The easiest way to make your writing stronger, whether it’s poetry, fiction, or creative nonfiction, is to add sensory details. What that means, quite simply, is to add your body. What do you smell, hear, taste, touch, and see? 

The reason sensory details are so powerful is because they invite the reader into the felt experience of whatever you’re writing about. Suddenly, the reader inhabits a vibrantly alive, richly textured world. Instead of being told what to think or feel, they experience it directly. This is what we mean when we say “show don’t tell.”

Tuning into sensory detail also helps you connect with your body. This builds self-awareness (a valuable skill all by itself) and helps you better understand what you’re really trying to say. Instead of skating along the surface of memory or emotion, you’re right there in its beating, messy, beautiful heart. What do you feel here? What insights do you have? They may surprise you. Inviting in the wisdom of the body helps your writing transform you, which is part of its magic. 

As Elizabeth Jarett Andrew says in her phenomenal book Living Revision: A Writer’s Craft As Spiritual Practice, “For your writing to change, you must change.” Getting in touch with our direct experience through the gateway of our senses is the first step to this kind of creative alchemy.

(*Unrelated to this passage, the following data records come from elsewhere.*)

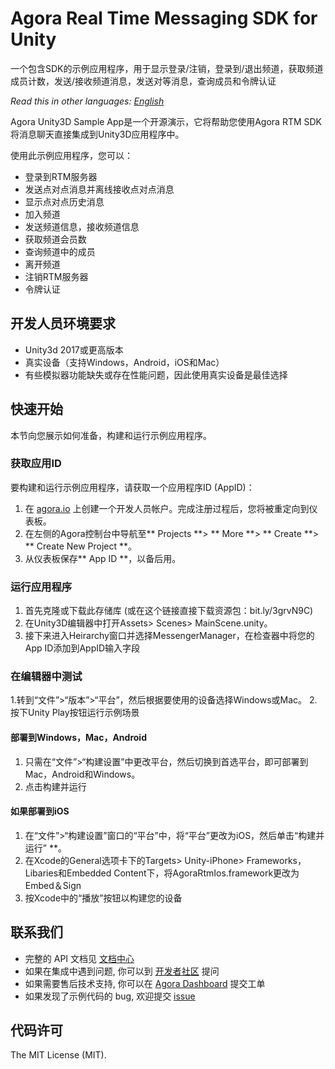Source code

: # Agora Real Time Messaging SDK for Unity

一个包含SDK的示例应用程序，用于显示登录/注销，登录到/退出频道，获取频道成员计数，发送/接收频道消息，发送对等消息，查询成员和令牌认证

*Read this in other languages: [English](README.md)*

Agora Unity3D Sample App是一个开源演示，它将帮助您使用Agora RTM SDK将消息聊天直接集成到Unity3D应用程序中。

使用此示例应用程序，您可以：

- 登录到RTM服务器
- 发送点对点消息并离线接收点对点消息
- 显示点对点历史消息
- 加入频道
- 发送频道信息，接收频道信息
- 获取频道会员数
- 查询频道中的成员
- 离开频道
- 注销RTM服务器
- 令牌认证


## 开发人员环境要求
- Unity3d 2017或更高版本
- 真实设备（支持Windows，Android，iOS和Mac）
- 有些模拟器功能缺失或存在性能问题，因此使用真实设备是最佳选择

## 快速开始

本节向您展示如何准备，构建和运行示例应用程序。

### 获取应用ID

要构建和运行示例应用程序，请获取一个应用程序ID (AppID)：

1. 在 [agora.io](https://dashboard.agora.io/signin/) 上创建一个开发人员帐户。完成注册过程后，您将被重定向到仪表板。<br />
2. 在左侧的Agora控制台中导航至** Projects **> ** More **> ** Create **> ** Create New Project **。<br/>
3. 从仪表板保存** App ID **，以备后用。


### 运行应用程序
1. 首先克隆或下载此存储库 (或在这个链接直接下载资源包：bit.ly/3grvN9C)  
2. 在Unity3D编辑器中打开Assets> Scenes> MainScene.unity。
3. 接下来进入Heirarchy窗口并选择MessengerManager，在检查器中将您的App ID添加到AppID输入字段

### 在编辑器中测试
1.转到“文件”>“版本”>“平台”，然后根据要使用的设备选择Windows或Mac。
2.按下Unity Play按钮运行示例场景

#### 部署到Windows，Mac，Android
1. 只需在“文件”>“构建设置”中更改平台，然后切换到首选平台，即可部署到Mac，Android和Windows。
2. 点击构建并运行

#### 如果部署到iOS
1. 在“文件”>“构建设置”窗口的“平台”中，将“平台”更改为iOS，然后单击“构建并运行” **。
2. 在Xcode的General选项卡下的Targets> Unity-iPhone> Frameworks，Libaries和Embedded Content下，将AgoraRtmIos.framework更改为Embed＆Sign
3. 按Xcode中的“播放”按钮以构建您的设备




## 联系我们
- 完整的 API 文档见 [文档中心](https://docs.agora.io/cn/)
- 如果在集成中遇到问题, 你可以到 [开发者社区](https://dev.agora.io/cn/) 提问
- 如果需要售后技术支持, 你可以在 [Agora Dashboard](https://dashboard.agora.io) 提交工单
- 如果发现了示例代码的 bug, 欢迎提交 [issue](https://github.com/jakep84/Unity-RTM/issues)

## 代码许可
The MIT License (MIT).
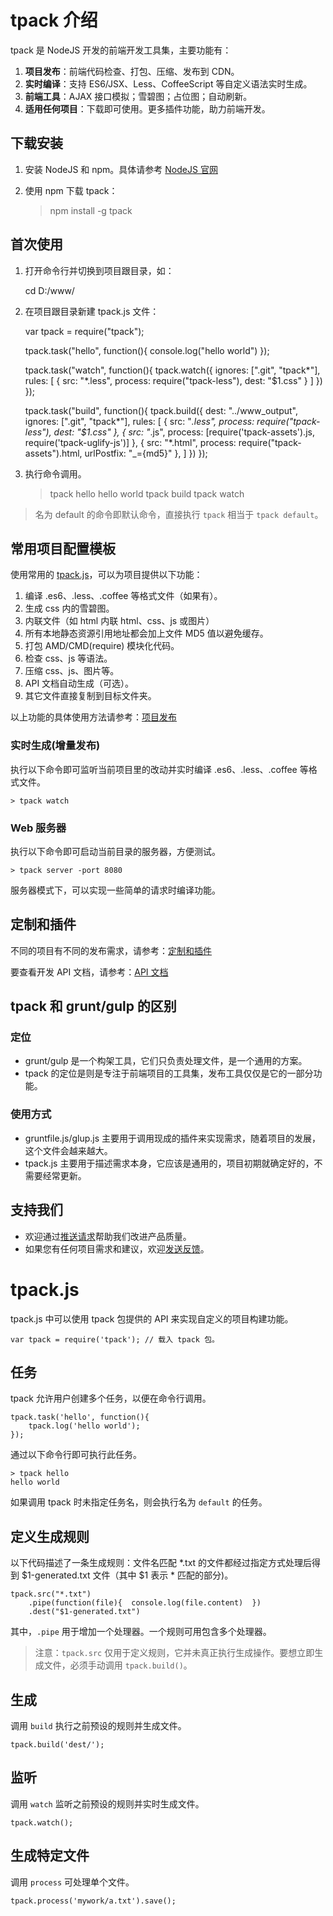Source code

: ﻿# tpack 介绍
tpack 是 NodeJS 开发的前端开发工具集，主要功能有：

1. **项目发布**：前端代码检查、打包、压缩、发布到 CDN。
2. **实时编译**：支持 ES6/JSX、Less、CoffeeScript 等自定义语法实时生成。
3. **前端工具**：AJAX 接口模拟；雪碧图；占位图；自动刷新。
4. **适用任何项目**：下载即可使用。更多插件功能，助力前端开发。

## 下载安装

1. 安装 NodeJS 和 npm。具体请参考 [NodeJS 官网](https://nodejs.org)
2. 使用 npm 下载 tpack：

    > npm install -g tpack

## 首次使用

1. 打开命令行并切换到项目跟目录，如：

    cd D:/www/

2. 在项目跟目录新建 tpack.js 文件：              

    var tpack = require("tpack");
    
    tpack.task("hello", function(){
        console.log("hello world")
    });
    
    tpack.task("watch", function(){
        tpack.watch({
            ignores: [".git", "tpack*"],
            rules: [
                { src: "*.less", process: require("tpack-less"), dest: "$1.css" }
            ]
        })
    });
    
    tpack.task("build", function(){
        tpack.build({
            dest: "../www_output",
            ignores: [".git", "tpack*"],
            rules: [
                { src: "*.less", process: require("tpack-less"), dest: "$1.css" },
                { src: "*.js", process: [require('tpack-assets').js, require('tpack-uglify-js')] },
                { src: "*.html", process: require("tpack-assets").html, urlPostfix: "_={md5}" },
            ]
        })
    });

3. 执行命令调用。

    > tpack hello
    hello world
    > tpack build
    > tpack watch

> 名为 default 的命令即默认命令，直接执行 `tpack` 相当于 `tpack default`。

## 常用项目配置模板

使用常用的 [tpack.js]()，可以为项目提供以下功能：

1. 编译 .es6、.less、.coffee 等格式文件（如果有）。
2. 生成 css 内的雪碧图。
3. 内联文件（如 html 内联 html、css、js 或图片）
4. 所有本地静态资源引用地址都会加上文件 MD5 值以避免缓存。
5. 打包 AMD/CMD(require) 模块化代码。
6. 检查 css、js 等语法。
7. 压缩 css、js、图片等。
8. API 文档自动生成（可选）。
9. 其它文件直接复制到目标文件夹。

以上功能的具体使用方法请参考：[项目发布](项目发布)

### 实时生成(增量发布)

执行以下命令即可监听当前项目里的改动并实时编译 .es6、.less、.coffee 等格式文件。

    > tpack watch

### Web 服务器

执行以下命令即可启动当前目录的服务器，方便测试。

    > tpack server -port 8080

服务器模式下，可以实现一些简单的请求时编译功能。

## 定制和插件

不同的项目有不同的发布需求，请参考：[定制和插件](定制和插件)
 
要查看开发 API 文档，请参考：[API 文档](API)

## tpack 和 grunt/gulp 的区别

### 定位
- grunt/gulp 是一个构架工具，它们只负责处理文件，是一个通用的方案。
- tpack 的定位是则是专注于前端项目的工具集，发布工具仅仅是它的一部分功能。

### 使用方式
- gruntfile.js/glup.js 主要用于调用现成的插件来实现需求，随着项目的发展，这个文件会越来越大。
- tpack.js 主要用于描述需求本身，它应该是通用的，项目初期就确定好的，不需要经常更新。

## 支持我们

- 欢迎通过[推送请求](https://help.github.com/articles/using-pull-requests)帮助我们改进产品质量。
- 如果您有任何项目需求和建议，欢迎[发送反馈](https://github.com/Teal/tpack/issues/new)。






# tpack.js 

tpack.js 中可以使用 tpack 包提供的 API 来实现自定义的项目构建功能。

    var tpack = require('tpack'); // 载入 tpack 包。

## 任务

tpack 允许用户创建多个任务，以便在命令行调用。

    tpack.task('hello', function(){
        tpack.log('hello world');
    });

通过以下命令行即可执行此任务。
    
    > tpack hello
    hello world

如果调用 tpack 时未指定任务名，则会执行名为 `default` 的任务。

## 定义生成规则

以下代码描述了一条生成规则：文件名匹配 *.txt 的文件都经过指定方式处理后得到 $1-generated.txt 文件（其中 $1 表示 * 匹配的部分)。

    tpack.src("*.txt")
        .pipe(function(file){  console.log(file.content)  })
        .dest("$1-generated.txt")

其中，`.pipe` 用于增加一个处理器。一个规则可用包含多个处理器。

> 注意：`tpack.src` 仅用于定义规则，它并未真正执行生成操作。要想立即生成文件，必须手动调用 `tpack.build()`。

## 生成

调用 `build` 执行之前预设的规则并生成文件。

    tpack.build('dest/');

## 监听

调用 `watch` 监听之前预设的规则并实时生成文件。

    tpack.watch();

## 生成特定文件

调用 `process` 可处理单个文件。

    tpack.process('mywork/a.txt').save();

To give you an example of how sensory detail can strengthen a piece, here are a few stanzas from the poem “Licking the Buds,” from my chapbook The Body of All Things:

Western Red Cedar, California Bay
Yellow Magnolia stretch green shoulders
under fine silver drizzle, breathe

damply, reach muscular roots 
through dark stories of silt 
and loam, branches embracing

the fine gray silk 
of sky, creating 
a nest that holds me 
above
and below.

And here is how this poem would read without sensory detail:

Trees stand in the rain.

Big difference, right?!!

Is sensory detail something you’re aware of when you write and revise? If you haven’t paid attention to it before, how does it feel to start?